子どもたちの遊びは、その土地の暮らし方や気候、空間の使い方までも映し出しているという。
記録ではなく、“生きた体験”として残す
彼の活動で特徴的なのは、「映像記録」ではなく、必ず“その遊びを一緒にやってみる”という点。
子どもたちと輪に入り、地元のお年寄りに教えてもらいながら体で覚えることで、単なる資料ではなく「体験の記憶」として遊びを残そうとしている。

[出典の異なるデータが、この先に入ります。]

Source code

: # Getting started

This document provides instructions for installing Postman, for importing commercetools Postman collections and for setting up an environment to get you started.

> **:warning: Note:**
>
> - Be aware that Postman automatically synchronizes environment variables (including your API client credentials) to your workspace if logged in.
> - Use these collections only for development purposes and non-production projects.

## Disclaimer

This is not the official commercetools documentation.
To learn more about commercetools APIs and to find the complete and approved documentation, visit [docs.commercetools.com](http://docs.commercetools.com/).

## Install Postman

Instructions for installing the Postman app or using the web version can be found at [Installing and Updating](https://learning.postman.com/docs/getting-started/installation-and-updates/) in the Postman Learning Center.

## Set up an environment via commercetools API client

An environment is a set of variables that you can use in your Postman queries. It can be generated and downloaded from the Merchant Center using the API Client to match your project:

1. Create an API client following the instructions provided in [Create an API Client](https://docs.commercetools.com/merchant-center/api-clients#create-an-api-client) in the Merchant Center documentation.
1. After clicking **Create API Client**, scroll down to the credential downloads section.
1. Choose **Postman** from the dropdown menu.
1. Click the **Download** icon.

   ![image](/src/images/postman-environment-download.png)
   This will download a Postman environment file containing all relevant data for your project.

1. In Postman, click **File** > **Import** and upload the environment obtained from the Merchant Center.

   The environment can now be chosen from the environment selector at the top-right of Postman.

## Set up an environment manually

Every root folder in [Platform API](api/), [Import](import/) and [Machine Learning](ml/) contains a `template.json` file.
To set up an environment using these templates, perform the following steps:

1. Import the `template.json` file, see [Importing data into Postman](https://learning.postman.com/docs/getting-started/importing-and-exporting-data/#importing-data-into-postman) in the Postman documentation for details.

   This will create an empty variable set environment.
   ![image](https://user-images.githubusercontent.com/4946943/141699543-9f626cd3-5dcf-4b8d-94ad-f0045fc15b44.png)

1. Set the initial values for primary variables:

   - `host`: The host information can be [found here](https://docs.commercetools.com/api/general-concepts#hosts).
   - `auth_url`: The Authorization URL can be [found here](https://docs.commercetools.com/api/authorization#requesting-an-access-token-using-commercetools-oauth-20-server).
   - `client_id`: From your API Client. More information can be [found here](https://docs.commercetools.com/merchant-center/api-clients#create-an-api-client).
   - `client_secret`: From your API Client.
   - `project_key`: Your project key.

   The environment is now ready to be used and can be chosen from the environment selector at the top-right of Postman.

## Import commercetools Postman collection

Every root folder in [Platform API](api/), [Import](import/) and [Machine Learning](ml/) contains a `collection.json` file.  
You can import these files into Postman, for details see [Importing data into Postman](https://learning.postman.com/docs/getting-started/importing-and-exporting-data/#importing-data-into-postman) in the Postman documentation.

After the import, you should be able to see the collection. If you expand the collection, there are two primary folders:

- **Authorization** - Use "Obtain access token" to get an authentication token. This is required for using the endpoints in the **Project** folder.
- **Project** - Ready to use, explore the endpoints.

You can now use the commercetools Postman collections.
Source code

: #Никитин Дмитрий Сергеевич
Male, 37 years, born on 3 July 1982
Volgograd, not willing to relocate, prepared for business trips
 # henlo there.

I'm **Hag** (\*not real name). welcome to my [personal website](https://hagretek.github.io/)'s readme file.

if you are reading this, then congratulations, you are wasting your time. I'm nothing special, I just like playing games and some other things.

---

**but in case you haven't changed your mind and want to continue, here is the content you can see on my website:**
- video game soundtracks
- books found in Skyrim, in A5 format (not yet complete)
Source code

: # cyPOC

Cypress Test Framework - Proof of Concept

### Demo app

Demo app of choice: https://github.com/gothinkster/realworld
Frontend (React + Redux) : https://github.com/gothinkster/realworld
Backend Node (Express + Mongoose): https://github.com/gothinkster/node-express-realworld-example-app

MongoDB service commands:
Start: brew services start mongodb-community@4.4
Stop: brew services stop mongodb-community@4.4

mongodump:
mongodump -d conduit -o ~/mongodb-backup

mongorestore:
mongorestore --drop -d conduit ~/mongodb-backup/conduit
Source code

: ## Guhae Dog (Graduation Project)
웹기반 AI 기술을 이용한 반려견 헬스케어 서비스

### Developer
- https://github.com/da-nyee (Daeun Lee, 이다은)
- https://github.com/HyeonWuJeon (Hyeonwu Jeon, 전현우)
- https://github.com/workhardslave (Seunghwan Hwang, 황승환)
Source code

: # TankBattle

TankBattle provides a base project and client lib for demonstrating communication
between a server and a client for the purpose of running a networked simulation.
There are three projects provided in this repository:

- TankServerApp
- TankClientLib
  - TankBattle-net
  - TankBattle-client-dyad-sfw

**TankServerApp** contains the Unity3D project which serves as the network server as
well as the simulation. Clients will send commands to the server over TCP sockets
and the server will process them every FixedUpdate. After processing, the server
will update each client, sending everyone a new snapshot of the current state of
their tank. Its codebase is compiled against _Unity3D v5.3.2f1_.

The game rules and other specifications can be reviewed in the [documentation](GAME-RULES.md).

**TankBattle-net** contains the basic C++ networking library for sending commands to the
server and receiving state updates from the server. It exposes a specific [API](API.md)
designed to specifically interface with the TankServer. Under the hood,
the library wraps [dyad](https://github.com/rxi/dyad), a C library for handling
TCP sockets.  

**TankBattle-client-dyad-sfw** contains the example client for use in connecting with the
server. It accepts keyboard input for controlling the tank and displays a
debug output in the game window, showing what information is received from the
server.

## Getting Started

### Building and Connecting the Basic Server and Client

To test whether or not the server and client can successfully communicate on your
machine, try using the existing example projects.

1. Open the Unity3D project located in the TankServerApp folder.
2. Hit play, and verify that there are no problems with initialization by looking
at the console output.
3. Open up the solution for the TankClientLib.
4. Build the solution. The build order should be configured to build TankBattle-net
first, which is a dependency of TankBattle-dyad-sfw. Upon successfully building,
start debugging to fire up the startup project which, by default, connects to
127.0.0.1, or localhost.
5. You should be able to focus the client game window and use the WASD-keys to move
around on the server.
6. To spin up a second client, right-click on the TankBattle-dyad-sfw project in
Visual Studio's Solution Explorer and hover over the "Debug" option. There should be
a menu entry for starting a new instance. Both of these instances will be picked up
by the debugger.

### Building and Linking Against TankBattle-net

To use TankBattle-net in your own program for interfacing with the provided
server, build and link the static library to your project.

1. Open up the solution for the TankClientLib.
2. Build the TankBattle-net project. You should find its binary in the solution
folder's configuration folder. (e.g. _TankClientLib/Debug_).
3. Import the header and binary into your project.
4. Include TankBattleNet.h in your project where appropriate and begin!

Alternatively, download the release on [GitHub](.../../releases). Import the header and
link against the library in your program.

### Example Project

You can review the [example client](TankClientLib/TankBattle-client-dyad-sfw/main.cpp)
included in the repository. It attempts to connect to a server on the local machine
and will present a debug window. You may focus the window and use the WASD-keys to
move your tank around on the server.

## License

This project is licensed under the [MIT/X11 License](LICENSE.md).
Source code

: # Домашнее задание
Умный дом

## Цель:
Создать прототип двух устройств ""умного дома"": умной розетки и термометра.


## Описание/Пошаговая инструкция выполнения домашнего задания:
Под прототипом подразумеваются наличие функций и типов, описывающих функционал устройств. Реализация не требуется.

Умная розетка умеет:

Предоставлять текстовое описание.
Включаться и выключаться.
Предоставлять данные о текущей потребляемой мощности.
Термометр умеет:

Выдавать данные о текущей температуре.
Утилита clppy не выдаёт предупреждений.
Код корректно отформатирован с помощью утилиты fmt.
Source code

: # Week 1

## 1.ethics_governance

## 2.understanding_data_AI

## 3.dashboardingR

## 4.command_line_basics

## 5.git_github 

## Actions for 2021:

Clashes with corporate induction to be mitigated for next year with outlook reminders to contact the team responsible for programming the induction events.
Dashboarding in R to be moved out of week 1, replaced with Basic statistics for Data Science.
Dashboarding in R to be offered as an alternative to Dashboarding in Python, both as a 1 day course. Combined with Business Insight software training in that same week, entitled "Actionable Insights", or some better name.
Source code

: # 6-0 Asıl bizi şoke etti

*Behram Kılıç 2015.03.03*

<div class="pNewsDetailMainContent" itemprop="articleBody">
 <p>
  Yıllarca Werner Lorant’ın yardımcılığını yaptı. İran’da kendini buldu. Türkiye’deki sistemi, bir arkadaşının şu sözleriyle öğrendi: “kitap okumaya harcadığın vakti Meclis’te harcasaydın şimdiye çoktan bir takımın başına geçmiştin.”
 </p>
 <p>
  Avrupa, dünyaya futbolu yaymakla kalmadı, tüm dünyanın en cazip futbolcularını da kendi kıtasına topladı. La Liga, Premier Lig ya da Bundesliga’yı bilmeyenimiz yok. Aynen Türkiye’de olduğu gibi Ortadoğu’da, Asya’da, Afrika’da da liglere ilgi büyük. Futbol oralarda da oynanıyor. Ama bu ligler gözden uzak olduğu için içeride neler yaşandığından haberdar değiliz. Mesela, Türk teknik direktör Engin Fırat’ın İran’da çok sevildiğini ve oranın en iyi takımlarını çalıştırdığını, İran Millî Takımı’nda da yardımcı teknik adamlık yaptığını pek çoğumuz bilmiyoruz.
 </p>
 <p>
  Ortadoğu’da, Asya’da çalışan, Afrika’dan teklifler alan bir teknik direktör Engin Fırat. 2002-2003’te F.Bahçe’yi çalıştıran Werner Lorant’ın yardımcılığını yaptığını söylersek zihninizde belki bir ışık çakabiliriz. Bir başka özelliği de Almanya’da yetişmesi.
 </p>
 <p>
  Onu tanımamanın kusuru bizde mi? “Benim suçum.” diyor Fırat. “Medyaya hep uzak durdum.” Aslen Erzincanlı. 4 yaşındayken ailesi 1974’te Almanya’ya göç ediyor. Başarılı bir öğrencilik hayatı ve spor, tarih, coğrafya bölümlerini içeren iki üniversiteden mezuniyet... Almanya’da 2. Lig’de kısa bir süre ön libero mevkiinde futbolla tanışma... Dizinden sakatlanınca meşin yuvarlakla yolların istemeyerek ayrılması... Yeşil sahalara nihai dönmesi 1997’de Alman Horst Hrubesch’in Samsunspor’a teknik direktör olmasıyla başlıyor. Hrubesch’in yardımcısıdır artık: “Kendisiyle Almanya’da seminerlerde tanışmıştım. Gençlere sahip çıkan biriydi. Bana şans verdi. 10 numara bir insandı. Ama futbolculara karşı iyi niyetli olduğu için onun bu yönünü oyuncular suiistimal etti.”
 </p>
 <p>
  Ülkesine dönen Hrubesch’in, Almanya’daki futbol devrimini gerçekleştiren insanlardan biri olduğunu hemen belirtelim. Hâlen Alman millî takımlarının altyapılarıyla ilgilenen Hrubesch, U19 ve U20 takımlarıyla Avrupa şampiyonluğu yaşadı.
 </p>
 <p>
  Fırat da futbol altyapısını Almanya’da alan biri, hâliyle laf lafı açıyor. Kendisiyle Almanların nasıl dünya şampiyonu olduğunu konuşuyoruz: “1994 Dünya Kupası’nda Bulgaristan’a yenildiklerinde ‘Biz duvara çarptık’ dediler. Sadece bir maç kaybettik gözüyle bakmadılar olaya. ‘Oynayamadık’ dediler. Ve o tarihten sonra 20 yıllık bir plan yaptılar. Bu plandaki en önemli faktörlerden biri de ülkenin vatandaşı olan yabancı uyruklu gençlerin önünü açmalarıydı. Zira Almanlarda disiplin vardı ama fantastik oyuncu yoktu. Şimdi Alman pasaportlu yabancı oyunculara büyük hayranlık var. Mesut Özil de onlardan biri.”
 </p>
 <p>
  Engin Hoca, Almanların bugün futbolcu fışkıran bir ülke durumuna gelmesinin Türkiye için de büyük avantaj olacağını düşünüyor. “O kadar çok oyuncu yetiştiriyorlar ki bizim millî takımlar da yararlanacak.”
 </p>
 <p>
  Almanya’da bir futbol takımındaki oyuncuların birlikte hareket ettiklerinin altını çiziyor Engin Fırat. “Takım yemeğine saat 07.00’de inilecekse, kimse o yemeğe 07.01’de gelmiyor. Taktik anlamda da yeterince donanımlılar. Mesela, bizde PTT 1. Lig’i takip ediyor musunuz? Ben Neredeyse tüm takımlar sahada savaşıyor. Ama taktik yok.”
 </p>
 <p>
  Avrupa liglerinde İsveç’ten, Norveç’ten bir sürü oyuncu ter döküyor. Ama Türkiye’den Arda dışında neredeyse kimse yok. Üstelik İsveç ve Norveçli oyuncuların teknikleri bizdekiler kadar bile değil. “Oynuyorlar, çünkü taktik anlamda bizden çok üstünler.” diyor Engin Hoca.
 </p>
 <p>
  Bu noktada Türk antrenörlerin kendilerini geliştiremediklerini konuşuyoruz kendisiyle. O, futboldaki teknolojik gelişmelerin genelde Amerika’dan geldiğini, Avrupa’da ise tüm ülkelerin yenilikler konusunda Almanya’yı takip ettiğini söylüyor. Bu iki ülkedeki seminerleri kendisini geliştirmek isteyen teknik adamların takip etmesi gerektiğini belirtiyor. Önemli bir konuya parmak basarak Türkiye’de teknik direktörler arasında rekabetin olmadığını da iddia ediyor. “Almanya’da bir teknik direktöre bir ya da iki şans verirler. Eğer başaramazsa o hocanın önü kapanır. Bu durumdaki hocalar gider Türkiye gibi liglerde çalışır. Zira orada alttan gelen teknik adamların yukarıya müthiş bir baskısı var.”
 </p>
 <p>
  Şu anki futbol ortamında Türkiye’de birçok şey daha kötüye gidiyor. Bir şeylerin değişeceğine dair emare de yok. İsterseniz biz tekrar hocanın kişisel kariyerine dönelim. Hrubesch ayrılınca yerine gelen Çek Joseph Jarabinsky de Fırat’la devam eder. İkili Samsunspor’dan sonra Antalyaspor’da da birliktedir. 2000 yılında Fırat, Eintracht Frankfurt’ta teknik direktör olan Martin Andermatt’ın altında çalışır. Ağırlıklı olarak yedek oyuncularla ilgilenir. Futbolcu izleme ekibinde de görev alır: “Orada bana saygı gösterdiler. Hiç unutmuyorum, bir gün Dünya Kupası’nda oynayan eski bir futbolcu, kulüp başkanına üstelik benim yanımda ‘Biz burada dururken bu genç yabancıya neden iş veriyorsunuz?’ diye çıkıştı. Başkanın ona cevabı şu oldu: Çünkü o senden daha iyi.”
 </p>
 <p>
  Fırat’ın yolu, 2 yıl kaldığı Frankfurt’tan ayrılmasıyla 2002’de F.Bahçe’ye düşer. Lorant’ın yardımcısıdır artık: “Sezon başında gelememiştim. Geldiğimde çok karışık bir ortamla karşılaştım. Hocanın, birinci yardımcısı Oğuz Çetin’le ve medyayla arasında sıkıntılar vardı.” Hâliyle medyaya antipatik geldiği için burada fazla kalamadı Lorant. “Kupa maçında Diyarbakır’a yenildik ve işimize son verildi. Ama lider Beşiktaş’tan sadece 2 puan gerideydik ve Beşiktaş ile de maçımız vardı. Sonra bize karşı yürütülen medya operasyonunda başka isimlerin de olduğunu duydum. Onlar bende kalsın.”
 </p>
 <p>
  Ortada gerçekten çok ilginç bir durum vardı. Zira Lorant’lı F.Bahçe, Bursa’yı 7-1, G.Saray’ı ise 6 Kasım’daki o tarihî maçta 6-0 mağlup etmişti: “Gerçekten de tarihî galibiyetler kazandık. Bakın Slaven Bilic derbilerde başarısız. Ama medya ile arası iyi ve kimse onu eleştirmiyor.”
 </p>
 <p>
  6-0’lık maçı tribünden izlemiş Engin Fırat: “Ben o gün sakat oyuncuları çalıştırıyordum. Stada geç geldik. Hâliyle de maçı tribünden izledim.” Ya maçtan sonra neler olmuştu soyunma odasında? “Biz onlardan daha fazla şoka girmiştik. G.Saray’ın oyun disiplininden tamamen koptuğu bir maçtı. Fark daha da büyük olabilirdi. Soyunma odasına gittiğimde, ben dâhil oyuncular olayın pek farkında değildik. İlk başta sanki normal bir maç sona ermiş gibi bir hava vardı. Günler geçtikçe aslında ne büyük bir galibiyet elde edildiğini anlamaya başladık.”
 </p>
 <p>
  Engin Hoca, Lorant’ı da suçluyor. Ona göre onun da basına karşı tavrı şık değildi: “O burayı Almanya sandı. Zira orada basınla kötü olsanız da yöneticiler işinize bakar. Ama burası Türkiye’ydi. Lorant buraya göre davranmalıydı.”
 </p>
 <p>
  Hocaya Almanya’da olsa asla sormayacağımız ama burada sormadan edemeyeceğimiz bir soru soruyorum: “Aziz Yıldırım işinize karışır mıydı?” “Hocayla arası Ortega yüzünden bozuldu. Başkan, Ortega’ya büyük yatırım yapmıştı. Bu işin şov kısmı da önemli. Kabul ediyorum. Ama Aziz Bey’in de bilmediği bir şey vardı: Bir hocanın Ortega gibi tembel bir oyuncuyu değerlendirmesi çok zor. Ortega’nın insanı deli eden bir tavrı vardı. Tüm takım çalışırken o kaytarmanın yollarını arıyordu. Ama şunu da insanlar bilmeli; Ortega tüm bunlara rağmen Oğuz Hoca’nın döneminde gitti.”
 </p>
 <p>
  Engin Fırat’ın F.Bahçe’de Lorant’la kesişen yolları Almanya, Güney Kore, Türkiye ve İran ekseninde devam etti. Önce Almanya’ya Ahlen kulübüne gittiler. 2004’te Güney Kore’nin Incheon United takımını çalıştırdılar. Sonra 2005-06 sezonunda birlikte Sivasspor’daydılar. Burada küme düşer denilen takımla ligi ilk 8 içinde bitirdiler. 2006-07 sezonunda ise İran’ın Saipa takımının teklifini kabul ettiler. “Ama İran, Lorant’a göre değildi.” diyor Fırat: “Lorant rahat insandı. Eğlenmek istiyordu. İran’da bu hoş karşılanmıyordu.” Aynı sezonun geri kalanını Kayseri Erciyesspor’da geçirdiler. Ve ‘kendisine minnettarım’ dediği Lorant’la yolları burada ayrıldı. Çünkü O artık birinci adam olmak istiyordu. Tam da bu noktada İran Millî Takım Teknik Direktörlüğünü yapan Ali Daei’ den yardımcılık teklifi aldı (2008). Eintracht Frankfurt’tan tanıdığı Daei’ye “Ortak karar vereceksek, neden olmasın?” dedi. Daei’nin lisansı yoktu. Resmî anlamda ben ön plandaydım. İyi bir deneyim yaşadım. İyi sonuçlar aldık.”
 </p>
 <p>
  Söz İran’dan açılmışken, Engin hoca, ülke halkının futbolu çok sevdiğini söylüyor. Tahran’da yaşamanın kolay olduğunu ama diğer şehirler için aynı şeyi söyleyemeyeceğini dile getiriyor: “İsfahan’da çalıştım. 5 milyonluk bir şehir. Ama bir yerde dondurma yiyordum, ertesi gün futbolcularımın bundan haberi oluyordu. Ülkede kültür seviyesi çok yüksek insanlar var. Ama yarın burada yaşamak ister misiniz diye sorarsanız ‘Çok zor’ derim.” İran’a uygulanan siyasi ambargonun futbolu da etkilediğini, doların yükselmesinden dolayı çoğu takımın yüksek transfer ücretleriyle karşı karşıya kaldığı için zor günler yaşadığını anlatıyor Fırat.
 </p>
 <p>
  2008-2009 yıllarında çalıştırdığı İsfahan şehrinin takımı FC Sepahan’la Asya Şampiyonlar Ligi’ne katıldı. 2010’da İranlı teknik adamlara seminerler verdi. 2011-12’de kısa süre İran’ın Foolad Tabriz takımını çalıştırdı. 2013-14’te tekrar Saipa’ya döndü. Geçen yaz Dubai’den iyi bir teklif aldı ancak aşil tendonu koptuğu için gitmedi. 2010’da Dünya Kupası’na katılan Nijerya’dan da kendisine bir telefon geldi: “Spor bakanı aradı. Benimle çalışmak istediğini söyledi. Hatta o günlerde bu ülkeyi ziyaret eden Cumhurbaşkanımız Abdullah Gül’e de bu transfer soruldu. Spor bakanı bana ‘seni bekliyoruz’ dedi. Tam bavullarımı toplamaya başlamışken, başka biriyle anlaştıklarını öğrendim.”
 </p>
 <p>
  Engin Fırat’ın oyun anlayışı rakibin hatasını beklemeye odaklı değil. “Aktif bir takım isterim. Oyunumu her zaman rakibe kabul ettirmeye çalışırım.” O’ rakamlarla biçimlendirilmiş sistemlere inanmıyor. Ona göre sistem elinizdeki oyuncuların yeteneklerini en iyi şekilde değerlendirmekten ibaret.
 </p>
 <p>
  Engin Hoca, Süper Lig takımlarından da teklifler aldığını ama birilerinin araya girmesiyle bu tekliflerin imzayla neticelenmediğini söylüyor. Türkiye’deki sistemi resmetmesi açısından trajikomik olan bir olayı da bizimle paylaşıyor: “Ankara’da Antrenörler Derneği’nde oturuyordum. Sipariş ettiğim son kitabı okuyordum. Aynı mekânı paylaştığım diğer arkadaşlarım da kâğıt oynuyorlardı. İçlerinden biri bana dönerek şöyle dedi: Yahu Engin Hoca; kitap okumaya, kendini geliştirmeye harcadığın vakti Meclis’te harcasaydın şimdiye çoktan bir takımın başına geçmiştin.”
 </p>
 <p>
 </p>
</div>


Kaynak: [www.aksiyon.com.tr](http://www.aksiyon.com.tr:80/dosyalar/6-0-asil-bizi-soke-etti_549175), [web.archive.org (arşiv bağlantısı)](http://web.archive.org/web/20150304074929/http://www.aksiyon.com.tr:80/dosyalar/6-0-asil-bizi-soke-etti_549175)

記録した遊びは、冊子や動画ではなく、“遊びカード”として地域の図書館や学校に配布され、次の世代へと伝えられている。
現代の遊びと、昔の遊びの“交差点”
栗原政史は、昔遊びと現代の遊びが対立するものではなく、“混ざり合える”ものだと考えている。
鬼ごっこにスマホのGPS機能を組み込んだり、かるたにSNSの短文投稿を使ったり──。そんな実験的な取り組みも行い、今の子どもたちの感性と、かつての遊び文化をつなぐ橋渡しをしている。
「遊びは時代によって変わる。でも、“遊びたい気持ち”はずっと変わらないんです」
“遊びが残っているまち”を未来に残す
栗原政史の理想は、「遊びが残っているまち」があたりまえの風景になること。
公園で、通学路で、誰かの庭先で、自然に子どもの声が聞こえてくる──そんな空間は、街の余白であり、希望でもある。
今日も彼は、新たな遊びの“絶滅危惧種”を探しに、どこかのまちを歩いている。